In fact, the healthcare cloud computing market is expected to grow to nearly $5.4 billion by 2017, according to a recent study by the firm MarketsandMarkets. This growth in healthcare cloud is part of a larger trend in telehealth, which is predicted to grow by 55 percent this year.
So, what are the particular benefits that providers are counting on by transitioning to the cloud? Some of the big ones are scalability, mobility, cost reduction, and connectivity. With cloud, healthcare providers can easily scale their solutions to manage changing patient data; remotely access medical records; ensure accuracy of payments and reimbursements; and keep physicians connected with patients and colleagues. And these are just a few examples.
For healthcare providers that haven’t made the transition to cloud yet, or for those who are in the process, we’d like to share a few factors to consider to get the most out of the move to the cloud.

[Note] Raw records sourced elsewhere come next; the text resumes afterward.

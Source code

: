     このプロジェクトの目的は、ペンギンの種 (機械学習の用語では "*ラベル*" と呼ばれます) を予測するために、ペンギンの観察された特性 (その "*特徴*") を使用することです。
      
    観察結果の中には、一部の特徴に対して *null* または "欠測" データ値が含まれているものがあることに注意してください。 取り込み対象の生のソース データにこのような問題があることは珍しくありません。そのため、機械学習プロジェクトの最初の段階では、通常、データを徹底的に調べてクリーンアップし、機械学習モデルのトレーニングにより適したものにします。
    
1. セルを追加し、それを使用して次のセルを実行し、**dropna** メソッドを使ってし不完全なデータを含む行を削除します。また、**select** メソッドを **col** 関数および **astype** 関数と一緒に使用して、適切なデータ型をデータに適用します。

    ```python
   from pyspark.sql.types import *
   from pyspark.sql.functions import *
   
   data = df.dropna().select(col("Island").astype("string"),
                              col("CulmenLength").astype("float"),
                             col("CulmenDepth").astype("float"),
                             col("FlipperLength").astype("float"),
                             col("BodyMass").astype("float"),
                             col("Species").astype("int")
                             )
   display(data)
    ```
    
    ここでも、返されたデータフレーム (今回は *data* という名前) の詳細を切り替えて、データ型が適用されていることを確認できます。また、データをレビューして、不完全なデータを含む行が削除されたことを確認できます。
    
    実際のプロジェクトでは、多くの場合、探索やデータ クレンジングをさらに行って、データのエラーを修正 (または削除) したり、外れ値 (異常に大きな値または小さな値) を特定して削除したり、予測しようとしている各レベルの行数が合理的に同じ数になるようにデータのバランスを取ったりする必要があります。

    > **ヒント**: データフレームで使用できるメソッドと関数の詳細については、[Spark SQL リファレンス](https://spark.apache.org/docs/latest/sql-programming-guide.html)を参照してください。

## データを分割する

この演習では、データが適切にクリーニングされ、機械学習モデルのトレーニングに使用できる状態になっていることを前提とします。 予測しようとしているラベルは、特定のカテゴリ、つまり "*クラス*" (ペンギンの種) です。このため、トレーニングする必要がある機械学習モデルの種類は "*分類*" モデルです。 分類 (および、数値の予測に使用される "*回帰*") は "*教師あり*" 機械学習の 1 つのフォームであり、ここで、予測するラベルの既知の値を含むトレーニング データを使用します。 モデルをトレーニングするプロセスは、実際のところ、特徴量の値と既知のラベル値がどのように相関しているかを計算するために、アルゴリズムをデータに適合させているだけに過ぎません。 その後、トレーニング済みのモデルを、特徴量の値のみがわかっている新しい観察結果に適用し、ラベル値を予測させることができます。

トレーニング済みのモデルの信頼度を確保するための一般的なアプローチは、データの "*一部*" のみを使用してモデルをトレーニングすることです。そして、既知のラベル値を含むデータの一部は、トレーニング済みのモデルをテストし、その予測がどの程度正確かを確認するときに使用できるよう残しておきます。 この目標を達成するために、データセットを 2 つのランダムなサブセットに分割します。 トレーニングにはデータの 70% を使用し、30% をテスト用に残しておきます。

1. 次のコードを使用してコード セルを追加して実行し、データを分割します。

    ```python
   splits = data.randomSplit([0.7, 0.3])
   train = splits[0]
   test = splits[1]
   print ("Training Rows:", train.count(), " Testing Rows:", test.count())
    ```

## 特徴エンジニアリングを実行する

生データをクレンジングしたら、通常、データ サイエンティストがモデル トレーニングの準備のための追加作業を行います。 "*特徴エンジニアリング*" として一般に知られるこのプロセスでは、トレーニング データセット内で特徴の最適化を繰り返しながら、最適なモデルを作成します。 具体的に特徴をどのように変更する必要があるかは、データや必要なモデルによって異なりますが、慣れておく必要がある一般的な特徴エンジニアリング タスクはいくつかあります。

1. Applications. For many healthcare organizations, a good first step is to move the nonessential Web-based applications to the cloud. This allows IT directors and application developers to have a flexible approach for scaling an application based on compute consumption and storage resources without having to have too much concern for data classification.
2. Security and HIPAA compliance. Among healthcare providers, the cloud isn’t just a way to get ahead. It’s a federal requirement, as the industry must begin migrating patient records and other data to cloud computing by 2015, or face penalties. Thankfully, many cloud providers have started offering solutions that specifically comply with HIPAA requirements. And for even more security, healthcare organizations should stress the importance of data regulation on mobile devices and make sure security policies are in place to guide users on protecting regulated data. This is the recommendation of a recent Ponemon Institute study that found safety concerns about cloud-based storage and mobile applications in clinical settings.
3. Vendor selection. Healthcare organizations must juggle a variety of legal requirements with professional and patient needs, all while providing the best and most innovative service. When it comes to the cloud, a solution that fits an organization’s specific needs is important. Some cloud provider features to consider are: geographical capabilities, network carrier options, power, resiliency, security, core capabilities with infrastructure specialization, strong service level agreements, and professional services capabilities.
Has your healthcare organization begun moving operations and data to the cloud? What have you learned so far during this important transition? What factors are holding you back?